„Spieglein, Spieglein an der Wand…“

Leserbrief von Sabine Meyer
Erschienen in der Bremervörder und Zevener Zeitung 06-2014

Der Kreistag hat am 20.03.2014 die einstweilige Sicherstellung des Vorranggebietes für Natur und Landschaft nordwestlich von Anderlingen mit der Absicht einer Ausweisung zum Naturschutzgebiet beschlossen. Diese Abstimmung erfolgte parteiübergreifend ohne Gegenstimmen. Grundlage für diesen Beschluss war ein Hinweis von Landrat Hermann Luttmann während einer Kreistagsitzung am 13.06.2013, in der er ausdrücklich auf die Möglichkeit der Sicherstellung hinwies. Nachzulesen ist dies im Protokoll der entsprechenden Kreistagssitzung. Umgesetzt wurde der Beschluss des Kreistags bisher jedoch nicht. Der Landrat als Hauptverwaltungsbeamter weigert sich, die von ihm selbst vorgeschlagene Sicherstellung durchzuführen. Er führt Bedingungen an, die für eine Sicherstellung gegeben sein müssen, die von ihm 2013 nicht genannt wurden. Neben der nachgewiesen Schutzwürdigkeit muss nun auch eine akute Bedrohung des Gebietes vorliegen. Diese wird von der Leitung der Kreisverwaltung aktuell nicht gesehen, was vor folgendem Hintergrund nicht nachvollziehbar ist: Im betreffenden Gebiet ist es in letzter Zeit mehrfach zu erheblichen Beeinträchtigungen und zur Zerstörung gesetzlich geschützter Biotopflächen gekommen. Zudem sind die Bewirtschafter wiederholt den Aufforderungen und Anordnungen der Naturschutzbehörde wissentlich nicht nachgekommen, so dass man bisher nicht von einer Wiederherstellung der Flächen sprechen kann. Die Bedrohung ist daher auch aktuell existent. Es bleibt demnach die Frage:  „Wieso führt die Kreisverwaltung unter Leitung von Herrn Luttmann den eindeutigen Auftrag des Kreistages nicht aus?“

Eine Antwort findet sich vielleicht in der Planung einer Deponie der Klasse 1 in diesem Vorranggebiet. Im bisherigen Planungsverfahren ist das Verhalten der Kreisverwaltung außerordentlich merkwürdig. Beginnend mit einem sehr kurzen und intransparenten Ausschreibungsverfahren für den Grundstücksverkauf, bei dem durch die Eingrenzung der möglichen Bietenden ein höherer Verkaufserlös für den Landkreis verhindert wurde; folgend ein Zielabweichungsverfahren, das naturschutzfachliche Belange oberflächlich und fehlerhaft bewertet. Obwohl mittlerweile die Schutzwürdigkeit nach Naturschutzgesetzen des gesamten beplanten Deponiegeländes festgestellt wurde, weigert sich die Kreisverwaltung den durchgeführten Verwaltungsakt zurückzunehmen. Auch die Einwendungen des Landkreises im laufenden Genehmigungsverfahren wurden erst aufgrund politischen Drucks verändert und erheblich ausgeweitet. Dabei mussten Kreistagsabgeordnete in der Zusammenarbeit mit Bürgern des Landkreises die Detailarbeit machen, was eigentlich Aufgabe der Behörden hätte sein sollen. Insgesamt bleibt die Frage offen, welches Ziel Herr Luttmann in diesem Verfahren anstrebt.

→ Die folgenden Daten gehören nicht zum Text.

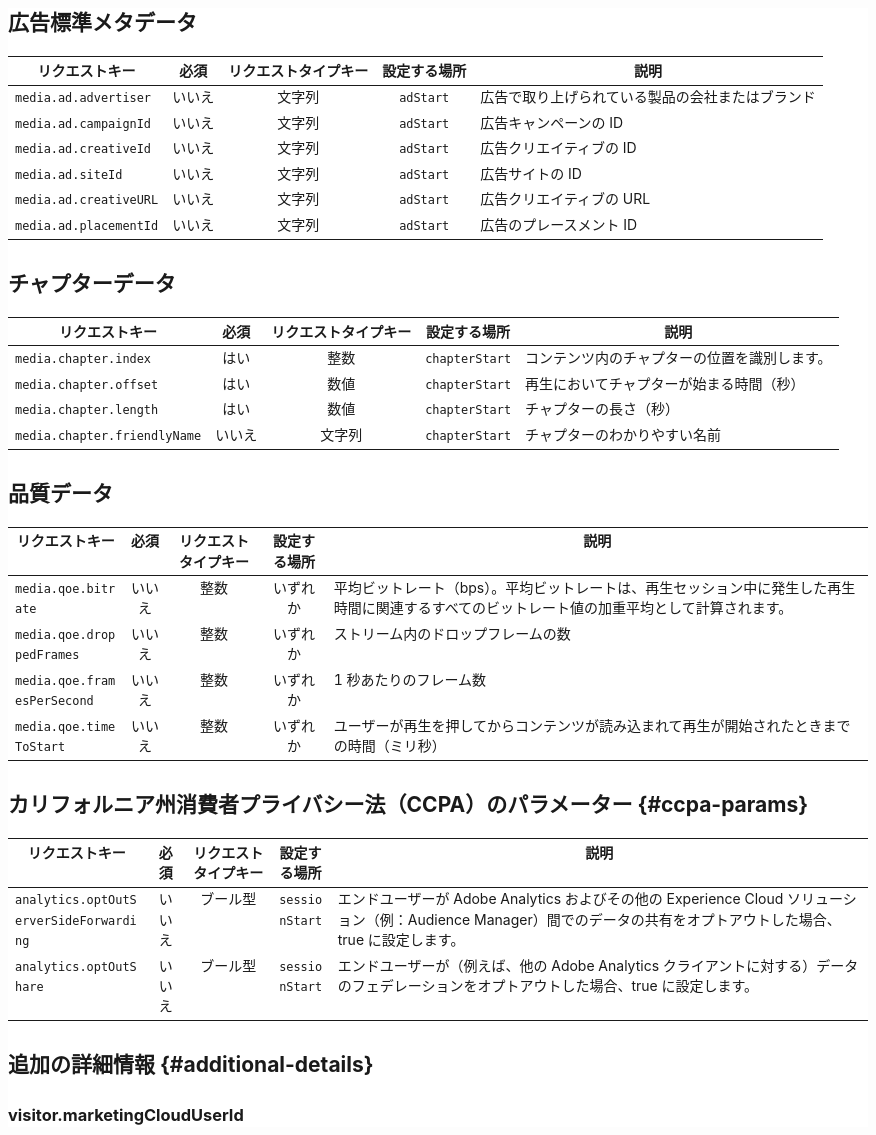 ## 広告標準メタデータ

| リクエストキー | 必須 | リクエストタイプキー | 設定する場所 |  説明  |
| --- | :---: | :---: | :---: | --- |
| `media.ad.advertiser` | いいえ | 文字列 | `adStart` | 広告で取り上げられている製品の会社またはブランド |
| `media.ad.campaignId` | いいえ | 文字列 | `adStart` | 広告キャンペーンの ID |
| `media.ad.creativeId` | いいえ | 文字列 | `adStart` | 広告クリエイティブの ID |
| `media.ad.siteId` | いいえ | 文字列 | `adStart` | 広告サイトの ID |
| `media.ad.creativeURL` | いいえ | 文字列 | `adStart` | 広告クリエイティブの URL |
| `media.ad.placementId` | いいえ | 文字列 | `adStart` | 広告のプレースメント ID |

## チャプターデータ

| リクエストキー | 必須 | リクエストタイプキー | 設定する場所 |  説明  |
| --- | :---: | :---: | :---: | --- |
| `media.chapter.index` | はい | 整数 | `chapterStart` | コンテンツ内のチャプターの位置を識別します。 |
| `media.chapter.offset` | はい | 数値 | `chapterStart` | 再生においてチャプターが始まる時間（秒） |
| `media.chapter.length` | はい | 数値 | `chapterStart` | チャプターの長さ（秒） |
| `media.chapter.friendlyName` | いいえ | 文字列 | `chapterStart` | チャプターのわかりやすい名前 |

## 品質データ

| リクエストキー | 必須 | リクエストタイプキー | 設定する場所 |  説明  |
| --- | :---: | :---: | :---: | --- |
| `media.qoe.bitrate` | いいえ | 整数 | いずれか | 平均ビットレート（bps）。平均ビットレートは、再生セッション中に発生した再生時間に関連するすべてのビットレート値の加重平均として計算されます。 |
| `media.qoe.droppedFrames` | いいえ | 整数 | いずれか | ストリーム内のドロップフレームの数 |
| `media.qoe.framesPerSecond` | いいえ | 整数 | いずれか | 1 秒あたりのフレーム数 |
| `media.qoe.timeToStart` | いいえ | 整数 | いずれか | ユーザーが再生を押してからコンテンツが読み込まれて再生が開始されたときまでの時間（ミリ秒） |

## カリフォルニア州消費者プライバシー法（CCPA）のパラメーター {#ccpa-params}

| リクエストキー | 必須 | リクエストタイプキー | 設定する場所 |  説明  |
| --- | :---: | :---: | :---: | --- |
| `analytics.optOutServerSideForwarding` | いいえ | ブール型 | `sessionStart` | エンドユーザーが Adobe Analytics およびその他の Experience Cloud ソリューション（例：Audience Manager）間でのデータの共有をオプトアウトした場合、true に設定します。 |
| `analytics.optOutShare` | いいえ | ブール型 | `sessionStart` | エンドユーザーが（例えば、他の Adobe Analytics クライアントに対する）データのフェデレーションをオプトアウトした場合、true に設定します。 |

## 追加の詳細情報 {#additional-details}

### visitor.marketingCloudUserId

Der wiedergewählte Landrat unseres Landkreises hat sich in einem Zeitungsbericht kürzlich zu den Stimmenverlusten in der Samtgemeinde Selsingen geäußert. In diesem Zusammenhang tätigte er die Aussage, dass er sich im Konflikt um die geplante Deponie in Haaßel nichts vorzuwerfen hätte. Er könne jeden Morgen in den Spiegel sehen. „Spieglein, Spieglein an der Wand….“


Dieser Leserbrief, geschrieben von Sabine Meyer, wurde von der Bremervörder und Zevener Zeitung  Juni 2014 veröffentlicht.